Task to carry out: Write out the whole listing exactly; no images belong in it.

Record extracts:
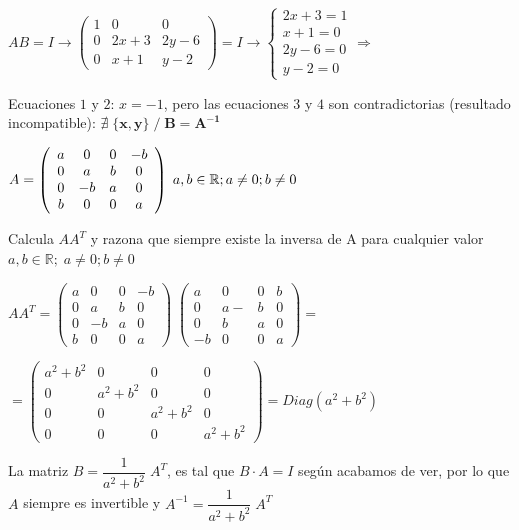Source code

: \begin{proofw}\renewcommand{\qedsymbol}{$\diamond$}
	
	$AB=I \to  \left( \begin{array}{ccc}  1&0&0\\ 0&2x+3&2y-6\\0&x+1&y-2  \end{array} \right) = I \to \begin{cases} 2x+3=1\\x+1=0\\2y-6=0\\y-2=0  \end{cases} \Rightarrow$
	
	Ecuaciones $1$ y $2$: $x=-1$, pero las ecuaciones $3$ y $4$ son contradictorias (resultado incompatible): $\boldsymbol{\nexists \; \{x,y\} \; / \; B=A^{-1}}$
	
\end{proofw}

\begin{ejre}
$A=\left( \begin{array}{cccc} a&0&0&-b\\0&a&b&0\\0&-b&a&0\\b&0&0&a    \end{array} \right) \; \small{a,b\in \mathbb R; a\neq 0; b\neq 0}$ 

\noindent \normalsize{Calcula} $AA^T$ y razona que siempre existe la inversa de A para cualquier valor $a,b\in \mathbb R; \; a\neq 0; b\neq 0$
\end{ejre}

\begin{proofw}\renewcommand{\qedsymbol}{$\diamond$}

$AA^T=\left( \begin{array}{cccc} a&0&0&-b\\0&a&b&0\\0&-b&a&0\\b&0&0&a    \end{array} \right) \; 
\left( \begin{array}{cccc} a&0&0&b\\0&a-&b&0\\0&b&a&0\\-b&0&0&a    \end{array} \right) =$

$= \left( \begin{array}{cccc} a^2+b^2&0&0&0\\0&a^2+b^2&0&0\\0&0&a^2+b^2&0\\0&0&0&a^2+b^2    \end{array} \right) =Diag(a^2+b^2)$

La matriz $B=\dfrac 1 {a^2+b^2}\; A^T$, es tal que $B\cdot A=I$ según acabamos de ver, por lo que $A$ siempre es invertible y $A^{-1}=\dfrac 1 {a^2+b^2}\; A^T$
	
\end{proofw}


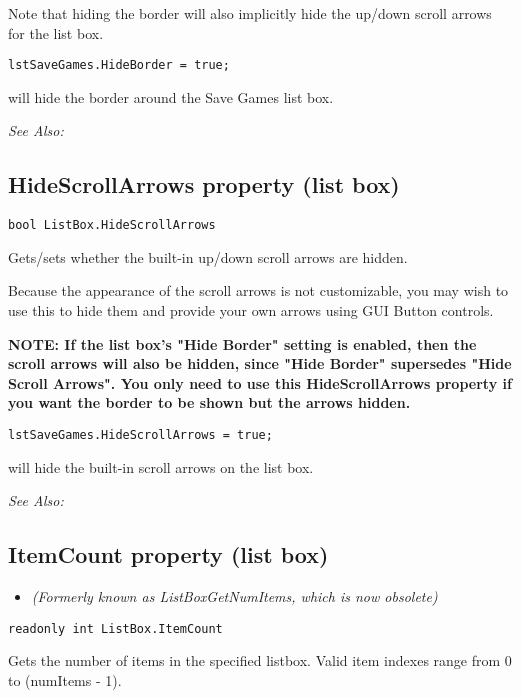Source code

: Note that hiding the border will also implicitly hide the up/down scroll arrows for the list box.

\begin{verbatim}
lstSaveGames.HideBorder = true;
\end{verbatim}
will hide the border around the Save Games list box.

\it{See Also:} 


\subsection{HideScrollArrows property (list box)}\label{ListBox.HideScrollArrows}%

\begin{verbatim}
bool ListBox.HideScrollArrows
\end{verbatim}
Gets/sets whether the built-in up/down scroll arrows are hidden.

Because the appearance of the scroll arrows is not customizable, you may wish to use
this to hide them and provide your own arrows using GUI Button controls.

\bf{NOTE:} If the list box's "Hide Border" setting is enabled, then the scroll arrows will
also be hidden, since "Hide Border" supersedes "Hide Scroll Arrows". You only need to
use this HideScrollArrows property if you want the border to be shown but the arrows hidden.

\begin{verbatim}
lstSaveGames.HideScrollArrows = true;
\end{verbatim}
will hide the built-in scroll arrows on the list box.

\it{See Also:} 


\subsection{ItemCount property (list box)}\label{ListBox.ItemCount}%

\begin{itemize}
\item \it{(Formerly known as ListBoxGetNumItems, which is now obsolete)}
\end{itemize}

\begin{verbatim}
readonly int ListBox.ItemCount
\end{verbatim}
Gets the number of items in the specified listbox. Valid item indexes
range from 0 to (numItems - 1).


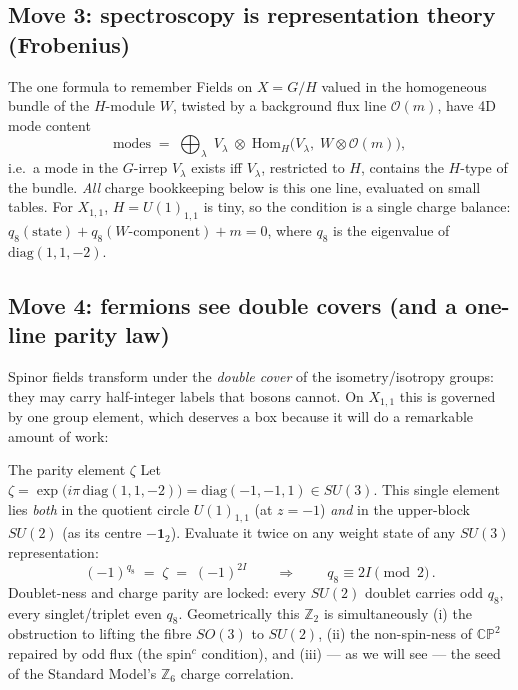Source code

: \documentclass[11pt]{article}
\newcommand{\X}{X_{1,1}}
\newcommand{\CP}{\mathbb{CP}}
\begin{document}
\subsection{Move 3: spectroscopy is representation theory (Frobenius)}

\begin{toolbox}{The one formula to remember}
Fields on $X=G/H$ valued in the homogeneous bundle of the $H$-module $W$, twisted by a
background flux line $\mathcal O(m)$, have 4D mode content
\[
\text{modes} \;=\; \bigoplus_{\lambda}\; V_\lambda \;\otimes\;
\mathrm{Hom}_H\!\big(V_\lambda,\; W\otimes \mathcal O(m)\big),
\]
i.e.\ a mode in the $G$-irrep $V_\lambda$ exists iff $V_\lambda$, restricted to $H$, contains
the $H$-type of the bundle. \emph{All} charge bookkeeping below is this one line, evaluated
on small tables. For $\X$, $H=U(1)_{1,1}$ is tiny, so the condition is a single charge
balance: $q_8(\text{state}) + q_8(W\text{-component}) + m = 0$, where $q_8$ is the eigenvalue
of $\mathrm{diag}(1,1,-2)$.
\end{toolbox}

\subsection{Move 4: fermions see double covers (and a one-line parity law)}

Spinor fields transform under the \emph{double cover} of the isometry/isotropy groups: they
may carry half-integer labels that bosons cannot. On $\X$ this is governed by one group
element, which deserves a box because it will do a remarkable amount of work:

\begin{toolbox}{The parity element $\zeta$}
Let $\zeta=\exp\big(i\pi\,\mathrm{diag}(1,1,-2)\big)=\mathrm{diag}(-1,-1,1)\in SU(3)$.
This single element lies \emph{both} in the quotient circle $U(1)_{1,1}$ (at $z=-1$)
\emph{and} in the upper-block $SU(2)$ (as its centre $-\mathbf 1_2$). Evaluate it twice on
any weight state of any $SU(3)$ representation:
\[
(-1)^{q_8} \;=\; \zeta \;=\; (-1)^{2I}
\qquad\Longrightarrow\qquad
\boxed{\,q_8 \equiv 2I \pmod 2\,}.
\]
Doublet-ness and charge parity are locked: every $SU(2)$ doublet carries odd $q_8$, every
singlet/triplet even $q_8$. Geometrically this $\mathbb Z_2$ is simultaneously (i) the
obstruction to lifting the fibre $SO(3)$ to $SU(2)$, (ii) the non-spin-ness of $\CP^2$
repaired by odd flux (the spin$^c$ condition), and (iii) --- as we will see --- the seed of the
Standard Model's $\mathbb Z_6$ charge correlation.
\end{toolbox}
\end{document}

Output below:
Source code

: \begin{proofw}\renewcommand{\qedsymbol}{$\diamond$}
	
	$AB=I \to  \left( \begin{array}{ccc}  1&0&0\\ 0&2x+3&2y-6\\0&x+1&y-2  \end{array} \right) = I \to \begin{cases} 2x+3=1\\x+1=0\\2y-6=0\\y-2=0  \end{cases} \Rightarrow$
	
	Ecuaciones $1$ y $2$: $x=-1$, pero las ecuaciones $3$ y $4$ son contradictorias (resultado incompatible): $\boldsymbol{\nexists \; \{x,y\} \; / \; B=A^{-1}}$
	
\end{proofw}

\begin{ejre}
$A=\left( \begin{array}{cccc} a&0&0&-b\\0&a&b&0\\0&-b&a&0\\b&0&0&a    \end{array} \right) \; \small{a,b\in \mathbb R; a\neq 0; b\neq 0}$ 

\noindent \normalsize{Calcula} $AA^T$ y razona que siempre existe la inversa de A para cualquier valor $a,b\in \mathbb R; \; a\neq 0; b\neq 0$
\end{ejre}

\begin{proofw}\renewcommand{\qedsymbol}{$\diamond$}

$AA^T=\left( \begin{array}{cccc} a&0&0&-b\\0&a&b&0\\0&-b&a&0\\b&0&0&a    \end{array} \right) \; 
\left( \begin{array}{cccc} a&0&0&b\\0&a-&b&0\\0&b&a&0\\-b&0&0&a    \end{array} \right) =$

$= \left( \begin{array}{cccc} a^2+b^2&0&0&0\\0&a^2+b^2&0&0\\0&0&a^2+b^2&0\\0&0&0&a^2+b^2    \end{array} \right) =Diag(a^2+b^2)$

La matriz $B=\dfrac 1 {a^2+b^2}\; A^T$, es tal que $B\cdot A=I$ según acabamos de ver, por lo que $A$ siempre es invertible y $A^{-1}=\dfrac 1 {a^2+b^2}\; A^T$
	
\end{proofw}


Source code

: Note that hiding the border will also implicitly hide the up/down scroll arrows for the list box.

\begin{verbatim}
lstSaveGames.HideBorder = true;
\end{verbatim}
will hide the border around the Save Games list box.

\it{See Also:} 


\subsection{HideScrollArrows property (list box)}\label{ListBox.HideScrollArrows}%

\begin{verbatim}
bool ListBox.HideScrollArrows
\end{verbatim}
Gets/sets whether the built-in up/down scroll arrows are hidden.

Because the appearance of the scroll arrows is not customizable, you may wish to use
this to hide them and provide your own arrows using GUI Button controls.

\bf{NOTE:} If the list box's "Hide Border" setting is enabled, then the scroll arrows will
also be hidden, since "Hide Border" supersedes "Hide Scroll Arrows". You only need to
use this HideScrollArrows property if you want the border to be shown but the arrows hidden.

\begin{verbatim}
lstSaveGames.HideScrollArrows = true;
\end{verbatim}
will hide the built-in scroll arrows on the list box.

\it{See Also:} 


\subsection{ItemCount property (list box)}\label{ListBox.ItemCount}%

\begin{itemize}
\item \it{(Formerly known as ListBoxGetNumItems, which is now obsolete)}
\end{itemize}

\begin{verbatim}
readonly int ListBox.ItemCount
\end{verbatim}
Gets the number of items in the specified listbox. Valid item indexes
range from 0 to (numItems - 1).


Source code

: \documentclass[11pt]{article}
\newcommand{\X}{X_{1,1}}
\newcommand{\CP}{\mathbb{CP}}
\begin{document}
\subsection{Move 3: spectroscopy is representation theory (Frobenius)}

\begin{toolbox}{The one formula to remember}
Fields on $X=G/H$ valued in the homogeneous bundle of the $H$-module $W$, twisted by a
background flux line $\mathcal O(m)$, have 4D mode content
\[
\text{modes} \;=\; \bigoplus_{\lambda}\; V_\lambda \;\otimes\;
\mathrm{Hom}_H\!\big(V_\lambda,\; W\otimes \mathcal O(m)\big),
\]
i.e.\ a mode in the $G$-irrep $V_\lambda$ exists iff $V_\lambda$, restricted to $H$, contains
the $H$-type of the bundle. \emph{All} charge bookkeeping below is this one line, evaluated
on small tables. For $\X$, $H=U(1)_{1,1}$ is tiny, so the condition is a single charge
balance: $q_8(\text{state}) + q_8(W\text{-component}) + m = 0$, where $q_8$ is the eigenvalue
of $\mathrm{diag}(1,1,-2)$.
\end{toolbox}

\subsection{Move 4: fermions see double covers (and a one-line parity law)}

Spinor fields transform under the \emph{double cover} of the isometry/isotropy groups: they
may carry half-integer labels that bosons cannot. On $\X$ this is governed by one group
element, which deserves a box because it will do a remarkable amount of work:

\begin{toolbox}{The parity element $\zeta$}
Let $\zeta=\exp\big(i\pi\,\mathrm{diag}(1,1,-2)\big)=\mathrm{diag}(-1,-1,1)\in SU(3)$.
This single element lies \emph{both} in the quotient circle $U(1)_{1,1}$ (at $z=-1$)
\emph{and} in the upper-block $SU(2)$ (as its centre $-\mathbf 1_2$). Evaluate it twice on
any weight state of any $SU(3)$ representation:
\[
(-1)^{q_8} \;=\; \zeta \;=\; (-1)^{2I}
\qquad\Longrightarrow\qquad
\boxed{\,q_8 \equiv 2I \pmod 2\,}.
\]
Doublet-ness and charge parity are locked: every $SU(2)$ doublet carries odd $q_8$, every
singlet/triplet even $q_8$. Geometrically this $\mathbb Z_2$ is simultaneously (i) the
obstruction to lifting the fibre $SO(3)$ to $SU(2)$, (ii) the non-spin-ness of $\CP^2$
repaired by odd flux (the spin$^c$ condition), and (iii) --- as we will see --- the seed of the
Standard Model's $\mathbb Z_6$ charge correlation.
\end{toolbox}
\end{document}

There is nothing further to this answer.